The ''Rx Express'' was paid for and arranged by a taxpayers' group, which wants the government to be allowed to negotiate a national bulk-purchasing program for pharmaceuticals to reduce their cost to Medicare patients and others.
''Prescription drugs are bankrupting the entire health care system,'' said Jerry Flanagan of the Santa Monica-based Foundation for Taxpayer and Consumer Rights.
David Parker, 64, of Orange, said costs of his medication and health insurance have tripled to about $1,000 a month. To help deal with the increase, he has gone on Social Security early and is paying some of the expense by using the equity in his home.
''Eventually we'll have to sell the house to pay off the loans,'' he said.
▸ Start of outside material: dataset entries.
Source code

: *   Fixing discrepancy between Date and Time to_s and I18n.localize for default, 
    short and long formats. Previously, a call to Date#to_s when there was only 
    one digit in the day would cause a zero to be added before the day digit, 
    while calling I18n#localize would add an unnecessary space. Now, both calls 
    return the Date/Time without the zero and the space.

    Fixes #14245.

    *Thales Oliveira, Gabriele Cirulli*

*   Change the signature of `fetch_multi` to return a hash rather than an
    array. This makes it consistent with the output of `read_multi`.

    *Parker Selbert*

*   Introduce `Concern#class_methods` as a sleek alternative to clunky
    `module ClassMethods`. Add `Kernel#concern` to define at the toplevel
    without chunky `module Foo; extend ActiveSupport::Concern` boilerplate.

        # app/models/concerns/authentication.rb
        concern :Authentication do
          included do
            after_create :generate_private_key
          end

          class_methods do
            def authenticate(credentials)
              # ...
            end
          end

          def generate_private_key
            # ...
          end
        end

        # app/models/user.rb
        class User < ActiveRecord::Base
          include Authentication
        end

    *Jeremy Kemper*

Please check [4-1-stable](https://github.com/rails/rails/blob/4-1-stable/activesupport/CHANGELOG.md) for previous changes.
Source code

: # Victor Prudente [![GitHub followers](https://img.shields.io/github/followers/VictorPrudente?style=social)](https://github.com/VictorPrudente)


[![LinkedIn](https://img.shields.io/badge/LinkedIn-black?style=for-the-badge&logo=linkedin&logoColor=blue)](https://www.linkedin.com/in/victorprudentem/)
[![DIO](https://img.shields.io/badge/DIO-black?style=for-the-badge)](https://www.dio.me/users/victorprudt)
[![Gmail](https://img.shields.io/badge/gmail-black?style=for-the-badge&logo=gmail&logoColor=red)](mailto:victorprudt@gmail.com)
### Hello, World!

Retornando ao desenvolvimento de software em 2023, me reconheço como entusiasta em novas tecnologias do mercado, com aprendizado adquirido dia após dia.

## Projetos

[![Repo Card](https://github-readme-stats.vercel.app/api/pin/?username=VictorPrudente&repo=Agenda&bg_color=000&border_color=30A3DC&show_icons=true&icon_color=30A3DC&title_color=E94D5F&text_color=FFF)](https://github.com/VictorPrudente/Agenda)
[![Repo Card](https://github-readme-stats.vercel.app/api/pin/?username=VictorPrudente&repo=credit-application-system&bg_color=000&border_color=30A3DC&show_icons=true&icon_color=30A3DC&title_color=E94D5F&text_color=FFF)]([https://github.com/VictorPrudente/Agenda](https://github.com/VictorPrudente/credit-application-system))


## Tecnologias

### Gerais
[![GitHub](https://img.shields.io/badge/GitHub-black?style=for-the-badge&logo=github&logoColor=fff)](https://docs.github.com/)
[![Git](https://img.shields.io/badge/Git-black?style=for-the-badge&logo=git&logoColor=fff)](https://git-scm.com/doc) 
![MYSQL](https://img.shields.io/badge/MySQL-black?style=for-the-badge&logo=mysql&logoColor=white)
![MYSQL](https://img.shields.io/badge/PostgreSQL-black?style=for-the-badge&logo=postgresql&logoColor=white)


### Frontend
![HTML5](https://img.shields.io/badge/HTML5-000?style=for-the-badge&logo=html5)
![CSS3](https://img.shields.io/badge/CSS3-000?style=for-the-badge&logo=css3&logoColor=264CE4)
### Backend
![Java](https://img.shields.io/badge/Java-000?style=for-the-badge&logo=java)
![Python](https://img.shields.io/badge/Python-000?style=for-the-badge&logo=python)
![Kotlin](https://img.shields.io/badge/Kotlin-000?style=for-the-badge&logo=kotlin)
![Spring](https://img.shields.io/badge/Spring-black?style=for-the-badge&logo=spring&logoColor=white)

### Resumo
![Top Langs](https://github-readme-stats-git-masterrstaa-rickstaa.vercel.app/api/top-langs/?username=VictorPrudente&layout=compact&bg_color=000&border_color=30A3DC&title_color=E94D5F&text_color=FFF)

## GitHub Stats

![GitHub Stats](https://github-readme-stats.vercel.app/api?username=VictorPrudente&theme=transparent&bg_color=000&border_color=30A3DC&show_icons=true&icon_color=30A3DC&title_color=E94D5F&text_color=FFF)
Carole Jaquez, 78, of Apple Valley said she gets free drug samples from her doctors and sometimes goes to Mexico to buy cheaper pharmaceuticals.
Otherwise, the five medicines she takes for acid reflux, asthma and high blood pressure can run $300 a month -- a big chunk of her $2,200-a-month income.
''When I can't afford it, I borrow from my relatives,'' she said.
Jaquez said she also has tried to import Canadian drugs, even though government regulators say it is illegal.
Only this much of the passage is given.